Does LINQ to SQL eliminate the possibility of SQL Injection
By default, LINQ to SQL uses parameterized queries rather than concatenated strings when executing your LINQ queries. As a result, if a user tries to perform SQL Injection by improperly escaping parts of the SQL, the escape is considered part of the parameter rather than part of the query and thus avoids the injection.
However, as we discussed in chapter 8 of LINQ in Action, LINQ to SQL greatly reduces the possibility of SQL Injection, but doesn't completely eliminate it. For example, if you are using Stored Procedures and call spExecuteSQL passing in a concatenated string inside of the SQL Stored Proc, you are still subject to SQL Injection. Of course, this applies regardless of the data access technology and shows that even stored procs can't eliminate the possibility of SQL Injection.

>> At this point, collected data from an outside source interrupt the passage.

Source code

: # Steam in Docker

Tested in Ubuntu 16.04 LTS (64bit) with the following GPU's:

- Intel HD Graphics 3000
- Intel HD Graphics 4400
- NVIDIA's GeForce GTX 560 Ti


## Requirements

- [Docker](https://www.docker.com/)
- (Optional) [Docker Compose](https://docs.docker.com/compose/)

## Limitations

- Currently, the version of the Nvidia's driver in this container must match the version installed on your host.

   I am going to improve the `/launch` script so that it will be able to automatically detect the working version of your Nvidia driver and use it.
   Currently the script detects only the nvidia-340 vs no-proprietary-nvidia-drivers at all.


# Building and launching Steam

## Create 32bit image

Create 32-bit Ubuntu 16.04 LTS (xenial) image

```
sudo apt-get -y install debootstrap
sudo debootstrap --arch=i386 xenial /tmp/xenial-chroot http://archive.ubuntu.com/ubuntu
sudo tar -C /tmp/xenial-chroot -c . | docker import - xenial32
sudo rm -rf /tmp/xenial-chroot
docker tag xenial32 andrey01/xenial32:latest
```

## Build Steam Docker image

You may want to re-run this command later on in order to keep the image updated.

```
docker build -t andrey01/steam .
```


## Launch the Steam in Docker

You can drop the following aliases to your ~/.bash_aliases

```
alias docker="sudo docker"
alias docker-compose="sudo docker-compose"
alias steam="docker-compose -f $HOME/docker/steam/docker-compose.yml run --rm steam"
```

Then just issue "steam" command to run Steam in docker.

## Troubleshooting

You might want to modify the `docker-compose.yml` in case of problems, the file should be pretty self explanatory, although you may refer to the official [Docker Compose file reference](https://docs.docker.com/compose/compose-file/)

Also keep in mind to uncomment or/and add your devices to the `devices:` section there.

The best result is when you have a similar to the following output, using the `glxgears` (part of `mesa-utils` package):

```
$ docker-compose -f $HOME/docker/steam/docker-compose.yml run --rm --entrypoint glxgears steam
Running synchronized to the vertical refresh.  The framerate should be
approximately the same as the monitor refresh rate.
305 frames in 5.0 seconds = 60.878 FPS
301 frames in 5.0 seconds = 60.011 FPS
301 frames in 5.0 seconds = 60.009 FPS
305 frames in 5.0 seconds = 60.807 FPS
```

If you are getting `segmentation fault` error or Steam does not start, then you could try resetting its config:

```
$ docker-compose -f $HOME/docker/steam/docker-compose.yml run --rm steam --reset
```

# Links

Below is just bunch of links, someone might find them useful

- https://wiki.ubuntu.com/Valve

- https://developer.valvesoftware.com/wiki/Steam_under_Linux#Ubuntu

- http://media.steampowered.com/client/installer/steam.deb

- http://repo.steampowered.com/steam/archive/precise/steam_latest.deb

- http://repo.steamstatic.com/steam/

In addition, the LINQ to SQL DataContext does offer the ability to pass a SQL Pass-through query as a string which can be injectable. For example, the following returns all rows in the Authors table:
string searchName = "Good' OR ''='";
TypedDataContext context = this;
string sql = @"Select ID, LastName, FirstName, WebSite, TimeStamp " +
"From dbo.Author " +
"Where LastName = '" + searchName + "'";
IEnumerable<Author> authors = context.ExecuteQuery<Author>(sql);
LINQ to SQL does allow for a Injection safe version if you use string parameter place holders and pass the parameters into the overloaded version of ExecuteQuery accepting a paramarray of objects:
string sql = @"Select ID, LastName, FirstName, WebSite, TimeStamp " +
"From dbo.Author " +
"Where LastName = {0}";
IEnumerable<Author> authors = context.ExecuteQuery<Author>(sql, searchName);
Thankfully, if you're standard LINQ methods, you're safe from SQL Injection with LINQ to SQL. The Entity Framework on the other hand actually does have some other potential injectionable areas if you're thinking of going down that route.